• Aim of the task: Could you repeat the entries below exactly, but only from the line with "5. Export > file.step/.stp" through the line with "I u Starom i", and without any picture?

• Supplied records:
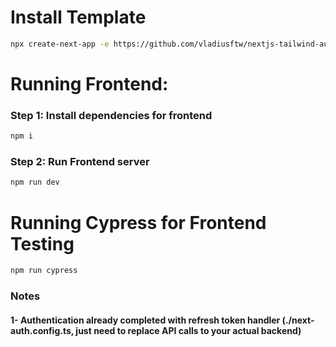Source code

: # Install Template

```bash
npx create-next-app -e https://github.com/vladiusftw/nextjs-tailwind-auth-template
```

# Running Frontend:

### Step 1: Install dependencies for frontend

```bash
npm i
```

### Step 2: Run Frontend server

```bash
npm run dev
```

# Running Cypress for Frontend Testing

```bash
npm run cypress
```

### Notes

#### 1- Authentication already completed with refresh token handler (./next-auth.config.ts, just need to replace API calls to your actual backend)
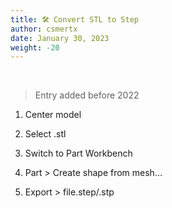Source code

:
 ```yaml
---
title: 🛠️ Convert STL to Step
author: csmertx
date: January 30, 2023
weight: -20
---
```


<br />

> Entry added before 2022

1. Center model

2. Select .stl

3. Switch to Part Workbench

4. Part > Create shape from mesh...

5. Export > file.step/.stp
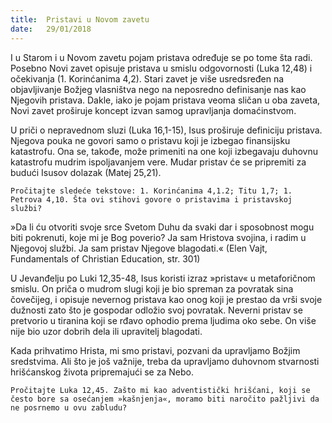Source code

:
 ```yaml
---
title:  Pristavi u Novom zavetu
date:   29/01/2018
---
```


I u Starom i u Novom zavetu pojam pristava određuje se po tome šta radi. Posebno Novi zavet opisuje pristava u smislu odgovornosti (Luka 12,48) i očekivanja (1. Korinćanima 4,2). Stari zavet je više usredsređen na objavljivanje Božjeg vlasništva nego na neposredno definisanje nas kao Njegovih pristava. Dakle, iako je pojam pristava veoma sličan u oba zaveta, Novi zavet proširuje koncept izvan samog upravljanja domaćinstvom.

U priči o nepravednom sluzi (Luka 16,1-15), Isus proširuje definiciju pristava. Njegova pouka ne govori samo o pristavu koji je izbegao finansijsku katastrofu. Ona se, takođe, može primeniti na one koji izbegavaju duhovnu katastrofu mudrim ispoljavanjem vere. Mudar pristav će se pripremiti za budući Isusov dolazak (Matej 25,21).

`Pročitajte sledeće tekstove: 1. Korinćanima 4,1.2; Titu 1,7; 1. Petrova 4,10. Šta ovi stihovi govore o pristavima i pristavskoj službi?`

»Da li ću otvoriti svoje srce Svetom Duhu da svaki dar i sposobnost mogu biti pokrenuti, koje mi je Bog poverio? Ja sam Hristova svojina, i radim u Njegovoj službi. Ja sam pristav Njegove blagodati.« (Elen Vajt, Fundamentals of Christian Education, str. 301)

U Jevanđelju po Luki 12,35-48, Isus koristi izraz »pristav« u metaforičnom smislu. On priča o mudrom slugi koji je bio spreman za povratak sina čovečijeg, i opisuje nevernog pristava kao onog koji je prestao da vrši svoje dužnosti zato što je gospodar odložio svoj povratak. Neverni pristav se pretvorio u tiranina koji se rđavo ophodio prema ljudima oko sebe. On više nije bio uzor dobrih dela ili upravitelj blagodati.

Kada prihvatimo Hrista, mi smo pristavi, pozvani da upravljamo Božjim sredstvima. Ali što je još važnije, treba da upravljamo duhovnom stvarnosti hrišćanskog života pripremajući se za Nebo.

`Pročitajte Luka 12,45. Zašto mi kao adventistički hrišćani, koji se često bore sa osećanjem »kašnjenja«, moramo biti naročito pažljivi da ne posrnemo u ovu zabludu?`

...

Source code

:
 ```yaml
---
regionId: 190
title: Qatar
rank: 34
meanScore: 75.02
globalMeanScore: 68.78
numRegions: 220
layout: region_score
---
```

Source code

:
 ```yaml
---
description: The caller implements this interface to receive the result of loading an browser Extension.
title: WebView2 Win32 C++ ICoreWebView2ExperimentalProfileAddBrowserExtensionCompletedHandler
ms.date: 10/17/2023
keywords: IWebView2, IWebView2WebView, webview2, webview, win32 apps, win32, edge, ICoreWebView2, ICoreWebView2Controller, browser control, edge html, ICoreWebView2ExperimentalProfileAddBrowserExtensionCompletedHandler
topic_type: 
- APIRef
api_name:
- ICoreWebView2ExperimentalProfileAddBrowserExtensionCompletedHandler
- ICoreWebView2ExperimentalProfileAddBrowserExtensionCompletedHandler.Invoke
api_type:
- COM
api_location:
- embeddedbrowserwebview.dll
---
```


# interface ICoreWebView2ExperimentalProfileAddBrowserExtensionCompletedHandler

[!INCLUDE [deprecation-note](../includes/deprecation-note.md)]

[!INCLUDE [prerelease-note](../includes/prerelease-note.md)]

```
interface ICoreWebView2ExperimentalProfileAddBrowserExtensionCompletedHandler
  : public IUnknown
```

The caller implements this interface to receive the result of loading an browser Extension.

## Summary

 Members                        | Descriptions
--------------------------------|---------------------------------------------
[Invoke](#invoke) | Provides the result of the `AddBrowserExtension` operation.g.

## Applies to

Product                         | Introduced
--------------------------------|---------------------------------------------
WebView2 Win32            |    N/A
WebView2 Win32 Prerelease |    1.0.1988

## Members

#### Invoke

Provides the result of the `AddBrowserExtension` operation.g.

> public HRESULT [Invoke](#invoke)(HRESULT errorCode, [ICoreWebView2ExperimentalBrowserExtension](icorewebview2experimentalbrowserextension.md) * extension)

* * *

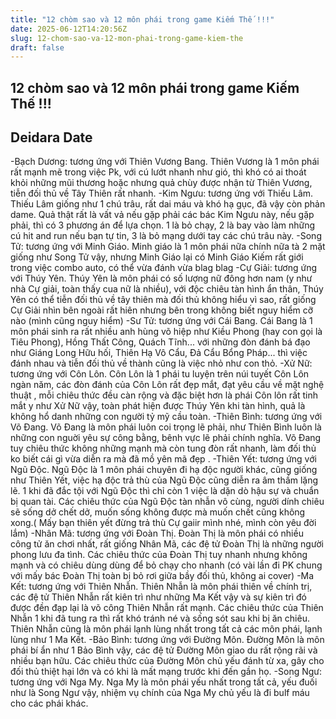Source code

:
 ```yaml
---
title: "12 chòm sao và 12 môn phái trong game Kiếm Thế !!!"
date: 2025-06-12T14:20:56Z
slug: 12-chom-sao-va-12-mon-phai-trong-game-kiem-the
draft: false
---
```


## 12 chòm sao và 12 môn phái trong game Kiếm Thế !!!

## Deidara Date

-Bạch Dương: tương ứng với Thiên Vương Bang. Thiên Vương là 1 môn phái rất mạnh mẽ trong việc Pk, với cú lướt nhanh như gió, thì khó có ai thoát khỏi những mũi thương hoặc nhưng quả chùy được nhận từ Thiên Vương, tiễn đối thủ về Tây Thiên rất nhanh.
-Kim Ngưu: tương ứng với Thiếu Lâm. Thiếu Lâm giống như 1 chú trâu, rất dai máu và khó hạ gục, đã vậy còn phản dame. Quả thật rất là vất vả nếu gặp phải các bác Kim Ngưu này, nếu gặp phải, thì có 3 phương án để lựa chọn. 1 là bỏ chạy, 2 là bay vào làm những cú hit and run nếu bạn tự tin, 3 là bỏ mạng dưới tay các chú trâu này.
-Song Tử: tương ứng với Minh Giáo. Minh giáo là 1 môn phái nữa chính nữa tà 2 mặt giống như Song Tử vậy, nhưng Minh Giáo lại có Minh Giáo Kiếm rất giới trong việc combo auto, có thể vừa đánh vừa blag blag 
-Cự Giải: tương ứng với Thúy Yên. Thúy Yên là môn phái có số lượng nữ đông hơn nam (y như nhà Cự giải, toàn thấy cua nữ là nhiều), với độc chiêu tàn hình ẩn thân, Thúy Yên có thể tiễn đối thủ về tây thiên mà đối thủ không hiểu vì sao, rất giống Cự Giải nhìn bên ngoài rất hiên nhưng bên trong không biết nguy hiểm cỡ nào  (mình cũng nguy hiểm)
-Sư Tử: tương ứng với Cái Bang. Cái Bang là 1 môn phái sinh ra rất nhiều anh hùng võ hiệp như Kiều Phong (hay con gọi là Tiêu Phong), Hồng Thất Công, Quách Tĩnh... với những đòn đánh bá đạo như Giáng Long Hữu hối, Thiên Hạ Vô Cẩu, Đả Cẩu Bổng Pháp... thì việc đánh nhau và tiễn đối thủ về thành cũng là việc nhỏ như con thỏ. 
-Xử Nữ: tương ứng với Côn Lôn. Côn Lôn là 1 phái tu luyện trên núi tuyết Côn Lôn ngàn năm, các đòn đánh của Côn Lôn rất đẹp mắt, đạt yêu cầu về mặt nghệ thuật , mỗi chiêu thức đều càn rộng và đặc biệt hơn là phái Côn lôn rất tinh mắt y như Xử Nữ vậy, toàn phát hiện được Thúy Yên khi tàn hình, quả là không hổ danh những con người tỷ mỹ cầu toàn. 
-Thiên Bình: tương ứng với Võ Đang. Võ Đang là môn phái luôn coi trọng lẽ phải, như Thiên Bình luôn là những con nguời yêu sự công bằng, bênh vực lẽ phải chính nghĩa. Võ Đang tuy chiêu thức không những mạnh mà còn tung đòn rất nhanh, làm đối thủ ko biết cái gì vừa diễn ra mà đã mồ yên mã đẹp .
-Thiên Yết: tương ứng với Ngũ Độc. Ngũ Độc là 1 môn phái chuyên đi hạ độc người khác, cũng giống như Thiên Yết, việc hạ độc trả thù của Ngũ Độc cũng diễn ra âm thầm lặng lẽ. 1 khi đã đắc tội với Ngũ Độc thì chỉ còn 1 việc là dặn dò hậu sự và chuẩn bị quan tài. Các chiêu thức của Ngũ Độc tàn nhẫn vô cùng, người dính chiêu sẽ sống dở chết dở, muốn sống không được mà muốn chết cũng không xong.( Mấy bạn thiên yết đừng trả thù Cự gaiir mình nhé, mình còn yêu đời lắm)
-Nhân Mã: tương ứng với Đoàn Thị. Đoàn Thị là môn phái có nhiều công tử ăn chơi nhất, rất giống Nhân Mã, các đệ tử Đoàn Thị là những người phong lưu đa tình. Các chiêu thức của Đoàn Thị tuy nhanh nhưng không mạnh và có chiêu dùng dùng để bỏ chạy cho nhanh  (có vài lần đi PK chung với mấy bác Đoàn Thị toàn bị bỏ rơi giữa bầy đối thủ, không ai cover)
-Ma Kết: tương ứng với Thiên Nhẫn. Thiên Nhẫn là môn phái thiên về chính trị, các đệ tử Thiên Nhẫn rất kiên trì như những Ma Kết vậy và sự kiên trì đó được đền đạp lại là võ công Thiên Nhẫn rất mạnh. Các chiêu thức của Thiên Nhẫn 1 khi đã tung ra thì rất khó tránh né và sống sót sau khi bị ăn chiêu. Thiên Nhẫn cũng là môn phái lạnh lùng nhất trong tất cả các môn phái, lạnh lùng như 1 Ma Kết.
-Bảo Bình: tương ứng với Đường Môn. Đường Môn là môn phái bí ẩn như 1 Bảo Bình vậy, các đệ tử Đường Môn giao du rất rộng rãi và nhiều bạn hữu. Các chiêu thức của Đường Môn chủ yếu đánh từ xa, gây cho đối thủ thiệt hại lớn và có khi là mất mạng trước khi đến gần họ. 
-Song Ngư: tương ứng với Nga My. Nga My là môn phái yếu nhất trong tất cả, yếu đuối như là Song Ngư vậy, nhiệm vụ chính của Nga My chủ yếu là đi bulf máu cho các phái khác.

• Result for this task:
5. Export > file.step/.stp
Source code

:
 ```yaml
---
title:  Pristavi u Novom zavetu
date:   29/01/2018
---
```


I u Starom i u Novom zavetu pojam pristava određuje se po tome šta radi. Posebno Novi zavet opisuje pristava u smislu odgovornosti (Luka 12,48) i očekivanja (1. Korinćanima 4,2). Stari zavet je više usredsređen na objavljivanje Božjeg vlasništva nego na neposredno definisanje nas kao Njegovih pristava. Dakle, iako je pojam pristava veoma sličan u oba zaveta, Novi zavet proširuje koncept izvan samog upravljanja domaćinstvom.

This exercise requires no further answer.